What is lacking, though, is an all-inclusive measure of repetitiveness. Under the RSF repetitiveness is defined as a quantity that is minimized by shuffling the investigated sequence. As suggested by the term simplicity factor, studies of repetitiveness are related to investigations of complexity [24] – if repetitiveness is high, complexity is low, though the converse is not always true. For example, the "linguistic complexity" of a string S is defined as the number of substrings of lengths 2, 3, ..., |S| observed in S compared to the maximum number of substrings of these lengths [25]. A random DNA sequence with G/C content 0.5 has maximal complexity and minimal repetitiveness. However, a random DNA sequence with a G/C content of, say, 0.1 does not have maximal complexity, while its repetitiveness should still be minimal.

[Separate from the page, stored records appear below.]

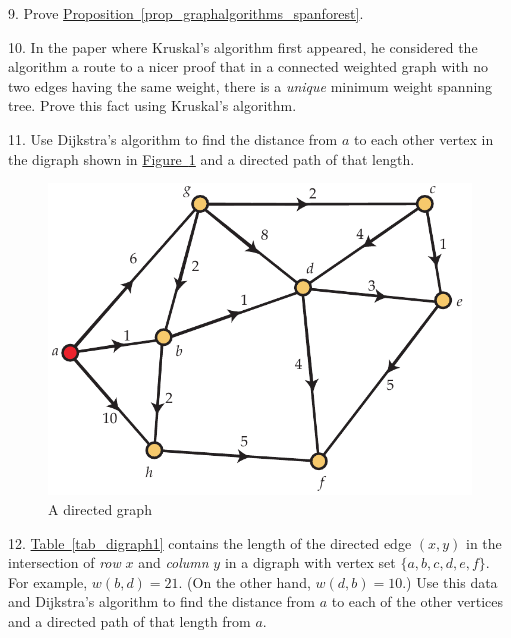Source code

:\documentclass[10pt,]{book}
\theoremstyle{plain}
\theoremstyle{definition}
\theoremstyle{definition}
\theoremstyle{definition}
\theoremstyle{definition}
\numberwithin{equation}{section}
\begin{document}
\begin{exerciselist}
\item[9.]\hypertarget{exercise-21}{}\hypertarget{p-254}{}%
Prove \hyperref[prop_graphalgorithms_spanforest]{Proposition~\ref{prop_graphalgorithms_spanforest}}.%
\par\smallskip
\item[10.]\hypertarget{exercise-22}{}\hypertarget{p-255}{}%
In the paper where Kruskal's algorithm first appeared, he considered the algorithm a route to a nicer proof that in a connected weighted graph with no two edges having the same weight, there is a \emph{unique} minimum weight spanning tree. Prove this fact using Kruskal's algorithm.%
\par\smallskip
\item[11.]\hypertarget{exercise-23}{}\hypertarget{p-256}{}%
Use Dijkstra's algorithm to find the distance from \(a\) to each other vertex in the digraph shown in \hyperref[fig_graphalgorithms_dijkstra_ex1]{Figure~\ref{fig_graphalgorithms_dijkstra_ex1}} and a directed path of that length.%
\begin{figure}
\centering
\includegraphics[width=0.65\linewidth]{images/dijkstra_ex1}
\caption{A directed graph\label{fig_graphalgorithms_dijkstra_ex1}}
\end{figure}
\par\smallskip
\item[12.]\hypertarget{exercise-24}{}\hypertarget{p-257}{}%
\hyperref[tab_digraph1]{Table~\ref{tab_digraph1}} contains the length of the directed edge \((x,y)\) in the intersection of \emph{row} \(x\) and \emph{column} \(y\) in a digraph with vertex set \(\{a,b,c,d,e,f\}\). For example, \(w(b,d)=21\). (On the other hand, \(w(d,b)=10\).) Use this data and Dijkstra's algorithm to find the distance from \(a\) to each of the other vertices and a directed path of that length from \(a\).%
\begin{table}
\centering
\begin{tabular}{lAllllll}

\end{tabular}
\end{table}
\end{exerciselist}
\end{document}
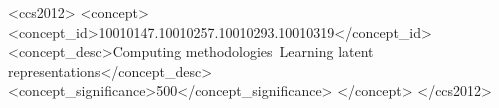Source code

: \documentclass[sigconf]{acmart}
\begin{document}



\newcommand{\benchmarkname}{T-GRAB~}



\begin{CCSXML}
<ccs2012>
<concept>
<concept_id>10010147.10010257.10010293.10010319</concept_id>
<concept_desc>Computing methodologies~Learning latent representations</concept_desc>
<concept_significance>500</concept_significance>
</concept>
</ccs2012>
\end{CCSXML}

\end{document}
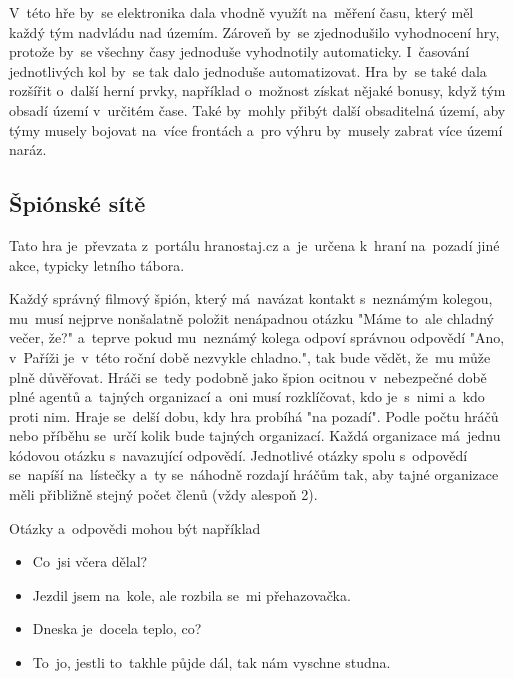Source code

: V~této hře by~se elektronika dala vhodně využít na~měření času, který měl každý tým nadvládu nad územím.
Zároveň by~se zjednodušilo vyhodnocení hry, protože by~se všechny časy jednoduše vyhodnotily automaticky.
I~časování jednotlivých kol by~se tak dalo jednoduše automatizovat.
Hra by~se také dala rozšířit o~další herní prvky, například o~možnost získat nějaké bonusy, když tým obsadí území v~určitém čase.
Také by~mohly přibýt další obsaditelná území, aby týmy musely bojovat na~více frontách a~pro výhru by~musely zabrat více území naráz.

\vspace{-2mm}
\subsection{Špiónské sítě \label{SpionskeSite}}
Tato hra je~převzata z~portálu hranostaj.cz \cite{SpionskeSite} a~je~určena k~hraní na~pozadí jiné akce, typicky letního tábora.

Každý správný filmový špión, který má~navázat kontakt s~neznámým kolegou, mu~musí nejprve nonšalatně položit nenápadnou otázku "Máme to~ale chladný večer, že?" a~teprve pokud mu~neznámý kolega odpoví správnou odpovědí "Ano, v~Paříži je~v~této roční době nezvykle chladno.", tak bude vědět, že~mu může plně důvěřovat.
Hráči se~tedy podobně jako špion ocitnou v~nebezpečné době plné agentů a~tajných organizací a~oni musí rozklíčovat, kdo je~s~nimi a~kdo proti nim.
Hraje se~delší dobu, kdy hra probíhá "na pozadí". 
Podle počtu hráčů nebo příběhu se~určí kolik bude tajných organizací. 
Každá organizace má~jednu kódovou otázku s~navazující odpovědí. 
Jednotlivé otázky spolu s~odpovědí se~napíší na~lístečky a~ty se~náhodně rozdají hráčům tak, aby tajné organizace měli přibližně stejný počet členů (vždy alespoň 2).

Otázky a~odpovědi mohou být například
\vspace{5mm}
\begin{itemize}
    \item Co~jsi včera dělal?
    \item Jezdil jsem na~kole, ale rozbila se~mi přehazovačka.
\end{itemize}
\vspace{5mm}

\begin{itemize}
    \item Dneska je~docela teplo, co?
    \item To~jo, jestli to~takhle půjde dál, tak nám vyschne studna.
\end{itemize}
\vspace{5mm}


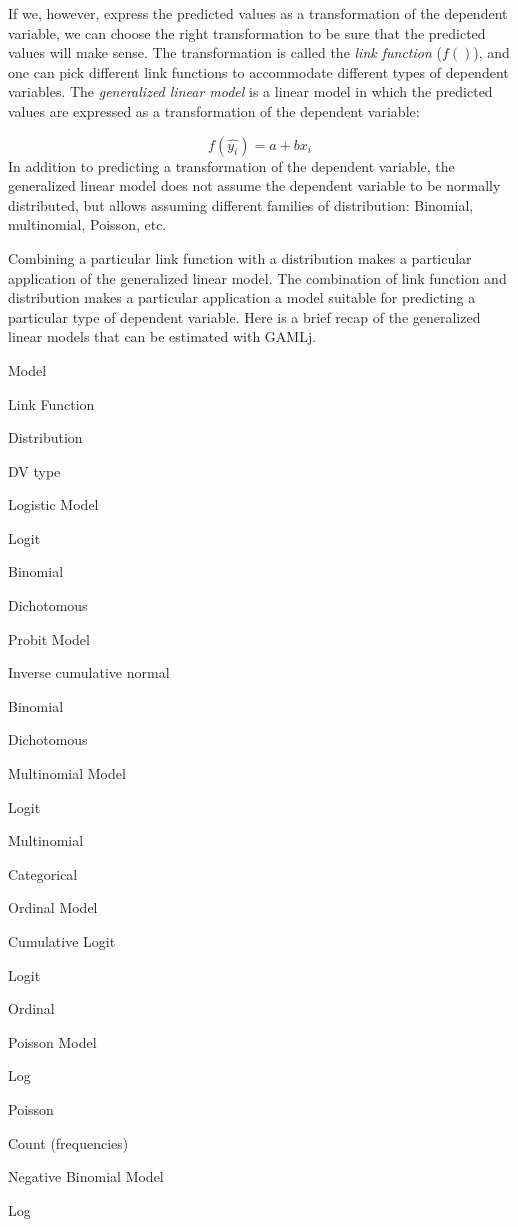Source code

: \documentclass[
]{book}
\begin{document}
If we, however, express the predicted values as a transformation of the dependent variable, we can choose the right transformation to be sure that the predicted values will make sense. The transformation is called the \emph{link function} (\(f()\)), and one can pick different link functions to accommodate different types of dependent variables. The \emph{generalized linear model} is a linear model in which the predicted values are expressed as a transformation of the dependent variable:

\[
f(\hat{y_i})=a+b x_i
\]
In addition to predicting a transformation of the dependent variable, the generalized linear model does not assume the dependent variable to be normally distributed, but allows assuming different families of distribution: Binomial, multinomial, Poisson, etc.

Combining a particular link function with a distribution makes a particular application of the generalized linear model. The combination of link function and distribution makes a particular application a model suitable for predicting a particular type of dependent variable. Here is a brief recap of the generalized linear models that can be estimated with {GAMLj}.

Model

Link Function

Distribution

DV type

Logistic Model

Logit

Binomial

Dichotomous

Probit Model

Inverse cumulative normal

Binomial

Dichotomous

Multinomial Model

Logit

Multinomial

Categorical

Ordinal Model

Cumulative Logit

Logit

Ordinal

Poisson Model

Log

Poisson

Count (frequencies)

Negative Binomial Model

Log
\end{document}
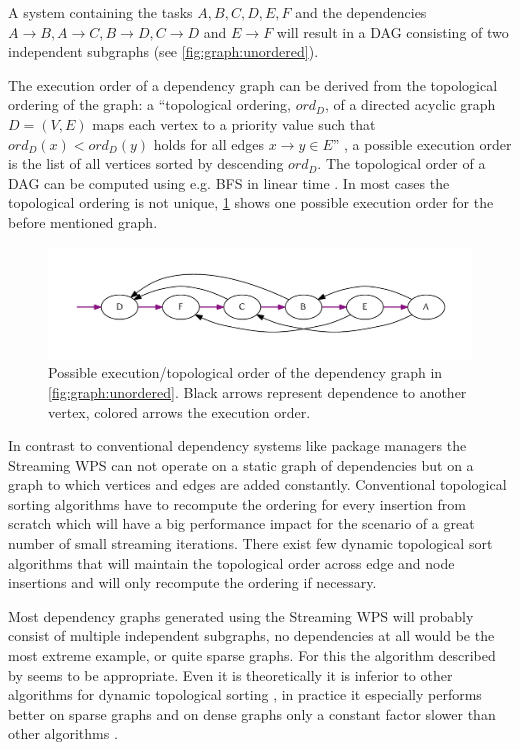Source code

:     A system containing the tasks $A, B, C, D, E, F$ and the dependencies $A\rightarrow B, A\rightarrow C, B\rightarrow D, C\rightarrow D$ and $E\rightarrow F$ will result in a \ac{DAG} consisting of two independent subgraphs (see \cref{fig:graph:unordered}).

    The execution order of a dependency graph can be derived from the topological ordering of the graph: a ``topological ordering, $ord_D$, of a directed acyclic graph $D = (V, E)$ maps each vertex to a priority value such that $ord_{D}(x) < ord_{D}(y)$ holds for all edges $x \rightarrow y \in E$'' \citep{pearce2007dynamic}, a possible execution order is the list of all vertices sorted by descending $ord_D$. The topological order of a \ac{DAG} can be computed using e.g. \ac{BFS} in linear time \citep{cormen2001introduction}. In most cases the topological ordering is not unique, \cref{fig:graph:ordered} shows one possible execution order for the before mentioned graph.

    \begin{figure}[!htb]
      \centering
      \includegraphics[width=1\linewidth]{figures/ordered-graph.pdf} %
      \caption{\label{fig:graph:ordered}Possible execution/topological order of the dependency graph in \cref{fig:graph:unordered}. Black arrows represent dependence to another vertex, colored arrows the execution order.}
    \end{figure}

    In contrast to conventional dependency systems like package managers the Streaming \ac{WPS} can not operate on a static graph of dependencies but on a graph to which vertices and edges are added constantly. Conventional topological sorting algorithms have to recompute the ordering for every insertion from scratch which will have a big performance impact for the scenario of a great number of small streaming iterations. There exist few dynamic topological sort algorithms that will maintain the topological order across edge and node insertions and will only recompute the ordering if necessary.

    Most dependency graphs generated using the Streaming \ac{WPS} will probably consist of multiple independent subgraphs, no dependencies at all would be the most extreme example, or quite sparse graphs. For this the algorithm described by \citet{pearce2007dynamic} seems to be appropriate. Even it is theoretically it is inferior to other algorithms for dynamic topological sorting \citep[e.g. ][]{alpern1990incremental,marchetti1996maintaining}, in practice it especially performs better on sparse graphs and on dense graphs only a constant factor slower than other algorithms \citep{pearce2007dynamic}. %

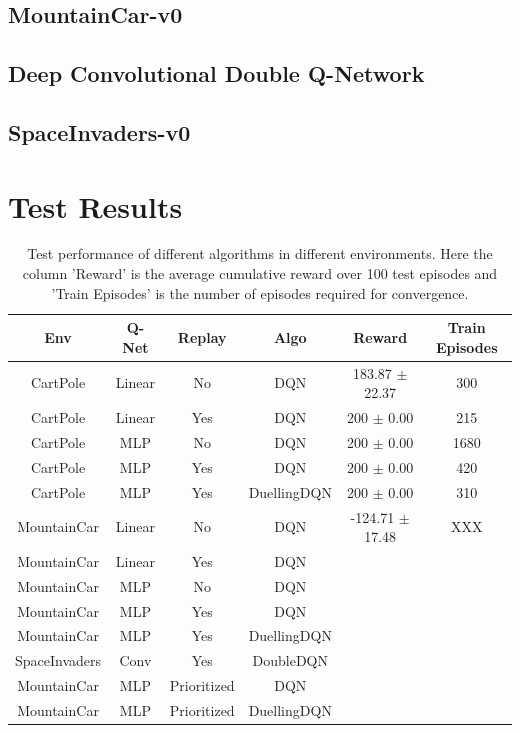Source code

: \documentclass[12pt]{article}
\begin{document}
\pagebreak[4]
\subsection*{MountainCar-v0}

\pagebreak[4]
\subsection{Deep Convolutional Double Q-Network}
\subsection*{SpaceInvaders-v0}

\pagebreak[4]
\section{Test Results}

\begin{table}[h]
\centering
\label{resulttable}
\begin{tabular}{cccccc}
\hline
Env           & Q-Net  & Replay      & Algo        & Reward    & Train Episodes \\ \hline
CartPole      & Linear & No          & DQN         & 183.87 $\pm$ 22.37 & 300      \\
CartPole      & Linear & Yes         & DQN         & 200 $\pm$ 0.00  & 215       \\
CartPole      & MLP    & No          & DQN         & 200 $\pm$ 0.00  & 1680     \\
CartPole      & MLP    & Yes         & DQN         & 200 $\pm$ 0.00  & 420      \\
CartPole      & MLP    & Yes         & DuellingDQN & 200 $\pm$ 0.00  & 310      \\
MountainCar   & Linear & No          & DQN         & -124.71 $\pm$ 17.48  & XXX       \\
MountainCar   & Linear & Yes         & DQN         &           &          \\
MountainCar   & MLP    & No          & DQN         &           &          \\
MountainCar   & MLP    & Yes         & DQN         &           &          \\
MountainCar   & MLP    & Yes         & DuellingDQN &           &          \\
SpaceInvaders & Conv   & Yes         & DoubleDQN   &           &          \\ \hline
MountainCar   & MLP    & Prioritized & DQN         &           &          \\
MountainCar   & MLP    & Prioritized & DuellingDQN &           &          \\ \hline
\end{tabular}
\caption{Test performance of different algorithms in different environments. Here the column 'Reward' is the average cumulative reward over 100 test episodes and 'Train Episodes' is the number of episodes required for convergence.}
\end{table}
\end{document}
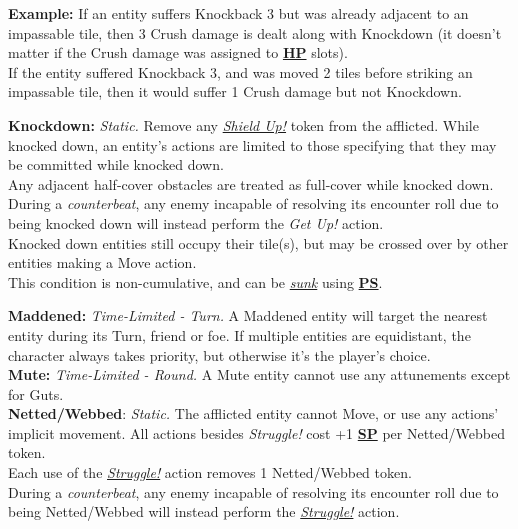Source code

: \documentclass[12pt]{article}
\newcommand{\refto}[1]{\hyperlink{#1}{\textbf{#1}}}
\newcommand{\reftoit}[1]{\hyperlink{#1}{\emph{#1}}}
\begin{document}
\begin{multicols*}{2}
\begin{tcolorbox}
\textbf{Example:} If an entity suffers Knockback 3 but was already adjacent to an impassable tile, then 3 Crush damage is dealt along with Knockdown (it doesn’t matter if the Crush damage was assigned to \refto{HP} slots).\\
If the entity suffered Knockback 3, and was moved 2 tiles before striking an impassable tile, then it would suffer 1 Crush damage but not Knockdown.
\end{tcolorbox}

\textbf{Knockdown:} \emph{Static.} Remove any \reftoit{Shield Up!} token from the afflicted. While knocked down, an entity’s actions are limited to those specifying that they may be committed while knocked down.\\
Any adjacent half-cover obstacles are treated as full-cover while knocked down.\\
During a \emph{counterbeat}, any enemy incapable of resolving its encounter roll due to being knocked down will instead perform the \emph{Get Up!} action.\\
Knocked down entities still occupy their tile(s), but may be crossed over by other entities making a Move action.\\
This condition is non-cumulative, and can be \reftoit{sunk} using \refto{PS}.\\

\pagebreak

\textbf{Maddened:} \emph{Time-Limited - Turn.} A Maddened entity will target the nearest entity during its Turn, friend or foe. If multiple entities are equidistant, the character always takes priority, but otherwise it’s the player’s choice.\\

\textbf{Mute:} \emph{Time-Limited - Round.} A Mute entity cannot use any attunements except for Guts.\\

\textbf{Netted/Webbed}: \emph{Static.} The afflicted entity cannot Move, or use any actions’ implicit movement. All actions besides \emph{Struggle!} cost +1 \refto{SP} per Netted/Webbed token.\\
Each use of the \reftoit{Struggle!} action removes 1 Netted/Webbed token.\\
During a \emph{counterbeat}, any enemy incapable of resolving its encounter roll due to being Netted/Webbed will instead perform the \reftoit{Struggle!} action.\\


\end{multicols*}
\end{document}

In this paper we propose a novel measure of repetitiveness which considers repeats of any length, takes into account G/C content, and does not necessitate shuffling for its computation. As explained in detail in the Methods Section, our index of repetitiveness, I_r, is expected to be zero in random DNA sequences of any G/C content and length, and can be computed in time proportional to sequence length. We apply the I_r to 303 sequenced bacterial genomes, 27 archaebacteria, and six model eukaryotes: baker's yeast (Saccharomyces cerevisiae), nematode worm (Caenorhabditis elegans), thale cress (Arabidopsis thaliana), fruit fly (Drosophila melanogaster), mouse (Mus musculus), and human (Homo sapiens).

Results

Our first goal was to establish the null distribution of I_r. This can be obtained by shuffling a genomic sequence. As an example we repeatedly randomized the genome of bacteriophage λ, which consists of 48,502 bp of DNA, and calculated the I_r from these "repeatless" sequences. Figure 1 shows the resulting histogram, which is symmetrically distributed around a mean close to the expected zero (mean = 0.0004, sd = 0.0008). Further analysis of this distribution using the Shapiro-Wilk test [26] revealed that deviation from normality increased as more replicates were added (not shown). The reason for this was an increase in kurtosis (2.972 in Figure 1), while the skewness (0.078 in Figure 1) decreased with higher replication. Notice also that the I_r of the unshuffled λ genome is significantly greater than its randomized version. This is not surprising, as biological sequences are no more random sequences of residues than prose is a random sequence of letters.

Survey of I_rvalues

We calculated I_r values for 330 completely sequenced prokaryote genomes, as well as for representative eukaryotic model organisms: baker's yeast (Saccharomyces cerevisiae; 12 Mb surveyed), nematode worm (Caenorhabditis elegans; 100 Mb surveyed), thale cress (Arabidopsis thaliana; 119 Mb surveyed), and fruit fly (Drosophila melanogaster; 123 Mb surveyed). Figure 2A displays the I_r values of eubacteria as a function of the log genome size [see Additional file 1 for a complete listing of prokaryote results]. In this domain of life I_r was not correlated with log genome size (Pearson correlation = 0.046; P = 0.425). The average I_r of eubacteria was 1.048. 94.7% of bacteria had an I_r ≤ 2. On the other hand, there were 7 bacteria where I_r > 3, with the highest value found in Methylobacillus flagellatus KT (6.337; Figure 2A). The other members of this group were Streptococcus agalactiae NEM316 (I_r = 4.842), Dehalococcoides ethenogenes 195 (4.026), Francisella tularensis subsp. tularensis SCHU S4 (3.950), Neisseria meningitidis MC58 (3.842), Francisella tularensis subsp. holarctica (3.723), and Escherichia coli O157:H7 EDL933 (3.521; Figure 2A).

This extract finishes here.